* **WHAT YOU HAVE TO DO**:
The records below need to come back exactly as they are, pictures omitted.

* **DATA LISTING**:
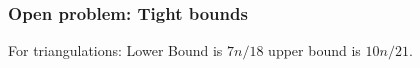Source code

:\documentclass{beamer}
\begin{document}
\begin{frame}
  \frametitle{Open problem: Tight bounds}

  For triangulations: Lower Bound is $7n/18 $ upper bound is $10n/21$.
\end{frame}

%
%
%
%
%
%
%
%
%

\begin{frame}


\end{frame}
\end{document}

* **SOLUTION TO THE PROBLEM**:
Source code

:\documentclass{beamer}
\begin{document}
\begin{frame}
  \frametitle{Open problem: Tight bounds}

  For triangulations: Lower Bound is $7n/18 $ upper bound is $10n/21$.
\end{frame}

%
%
%
%
%
%
%
%
%

\begin{frame}


\end{frame}
\end{document}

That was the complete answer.